The last rover, Rover-2 or MINERVA-II-2, failed before release from the Hayabusa2 orbiter. It was deployed anyway on 2 October 2019 in orbit around Ryugu to perform gravitational measurements. It impacted the asteroid a few days after release.

On 13 November 2019, commands were sent to Hayabusa2 to leave Ryugu and begin its journey back to Earth. On 6 December 2020 (Australian time), a capsule containing the samples landed in Australia and after a brief search was retrieved.

Prior to the sample capsule return, the amount of sample was expected to be at least 0.1 g. The description of overall bulk sample was planned to be done by JAXA in the first six months. 5 wt% of the sample will be allocated for the detailed analysis by JAXA. 15 wt% will be allocated for initial analysis, and 10 wt% for "phase 2" analysis among Japanese research groups. Within a year, NASA (10 wt%) and international "phase 2" research groups (5 wt%) will receive their allotment. 15 wt% will be allocated for research proposals by international Announcement of Opportunity. 40 wt% of the sample will be stored unused for future analysis.

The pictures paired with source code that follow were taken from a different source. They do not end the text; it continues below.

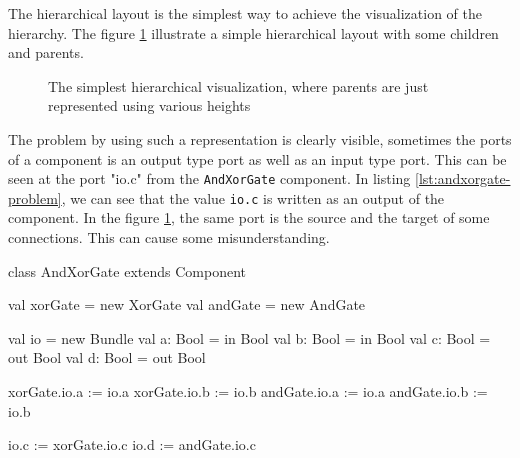 The hierarchical layout is the simplest way to achieve the visualization of the
hierarchy. The figure \ref{fig:hierarchical-layout-simple} illustrate a simple
hierarchical layout with some children and parents.

\begin{figure}[H]
  \centering
  \caption[Simple hierarchical layout for diagram visualization]{The simplest
    hierarchical visualization, where parents are just represented using various
    heights}
  \label{fig:hierarchical-layout-simple}
\end{figure}

The problem by using such a representation is clearly visible, sometimes the
ports of a component is an output type port as well as an input type port.
This can be seen at the port "io.c" from the \texttt{AndXorGate} component. In
listing \ref{lst:andxorgate-problem}, we can see that the value \verb|io.c| is
written as an output of the component. In the figure
\ref{fig:hierarchical-layout-simple}, the same port is the source and the target
of some connections. This can cause some misunderstanding.

\begin{listing}[H]
  \centering
\begin{scalacode}
class AndXorGate extends Component {

  val xorGate = new XorGate
  val andGate = new AndGate

  val io = new Bundle {
    val a: Bool = in Bool
    val b: Bool = in Bool
    val c: Bool = out Bool
    val d: Bool = out Bool
  }

  xorGate.io.a := io.a
  xorGate.io.b := io.b
  andGate.io.a := io.a
  andGate.io.b := io.b

  io.c := xorGate.io.c
  io.d := andGate.io.c
}
\end{scalacode}
  \caption[The AndXorGate component written with SpinalHDL]{The AndXorGate
component writtent with SpinalHDL. We can see that the ``c'' port is an output
of the components and in figure \ref{fig:hierarchical-layout-simple} the port is
shown as an input port and as an output port.}
  \label{lst:andxorgate-problem}
\end{listing}

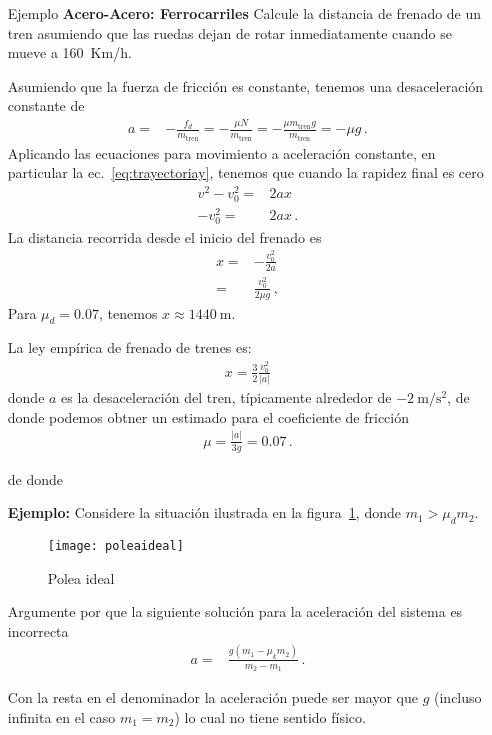 \begin{itemize}
\item[Ejemplo] \textbf{Acero-Acero: Ferrocarriles} Calcule la distancia de frenado de un tren asumiendo que las ruedas dejan de rotar inmediatamente cuando se mueve a 160~Km/h.

Asumiendo que la fuerza de fricción es constante, tenemos una desaceleración constante de
\begin{align}
  a=&-\frac{f_d}{m_{\text{tren}}}=-\frac{\mu N}{m_{\text{tren}}}=-\frac{\mu m_{\text{tren}} g}{m_{\text{tren}}}=
-\mu g\,.
\end{align}
Aplicando las ecuaciones para movimiento a aceleración constante, en particular la ec.~\eqref{eq:trayectoriay}, tenemos que cuando la rapidez final es cero
\begin{align}
  v^2-v^2_0=&2 a x\nonumber\\
  -v^2_0=&2 a x\,.
\end{align}
La distancia recorrida desde el inicio del frenado es
\begin{align}
  x=&-\frac{v^2_0}{2a}\nonumber\\
 =&\frac{v_0^2}{2\mu g}\,,
\end{align}
Para $\mu_d=0.07$, tenemos $x\approx 1440\ $m.

La ley empírica de frenado de trenes es:
\begin{align}
  x=\frac{3}{2}\frac{v_0^2}{|a|}
\end{align}
donde $a$ es la desaceleración del tren, típicamente alrededor de $-2\ \text{m}/\text{s}^2$, de donde podemos obtner un estimado para el coeficiente de fricción
\begin{align*}
  \mu=\frac{|a|}{3g}=0.07\,.
\end{align*}

de donde 
\end{itemize}

\begin{itemize}
\item[\textbf{Ejemplo:}] Considere la situación ilustrada en la figura~\ref{fig:poleaideal}, donde $m_1>\mu_d m_2$. 

\begin{frame}
  \begin{figure}
    \centering
    \texttt{[image: poleaideal]}
    \caption{Polea ideal}
    \label{fig:poleaideal}
  \end{figure}
Argumente por que la siguiente solución para la aceleración del sistema es incorrecta
\begin{align*}
      a=&\frac{g(m_1-\mu_k m_2)}{m_2-m_1}\,.
\end{align*}
\end{frame}

Con la resta en el denominador la aceleración puede ser mayor que $g$ (incluso infinita en el caso $m_1=m_2$) lo cual no tiene sentido físico.

\end{itemize}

After the sample capsule returned, the amount of retrieved sample turned out to be about 5.4 g. Since it was 50 times more than anticipated, the allotment plan was adjusted to: 2 wt% to the detailed analysis by JAXA; 6 wt% for the initial analysis; 4 wt% for the "phase 2" analysis by Japanese research groups; 10 wt% for NASA; 2 wt% for the international "phase 2" research groups; 1 wt% for the public outreach; 15 wt% for the international Announcement of Opportunity; and the remaining 60 wt% will be preserved for future analysis.

== In popular culture ==
162173 Ryugu is the setting of Daniel Suarez's novel Delta-V, describing the adventures of eight space miners who explore near-Earth asteroid Ryugu.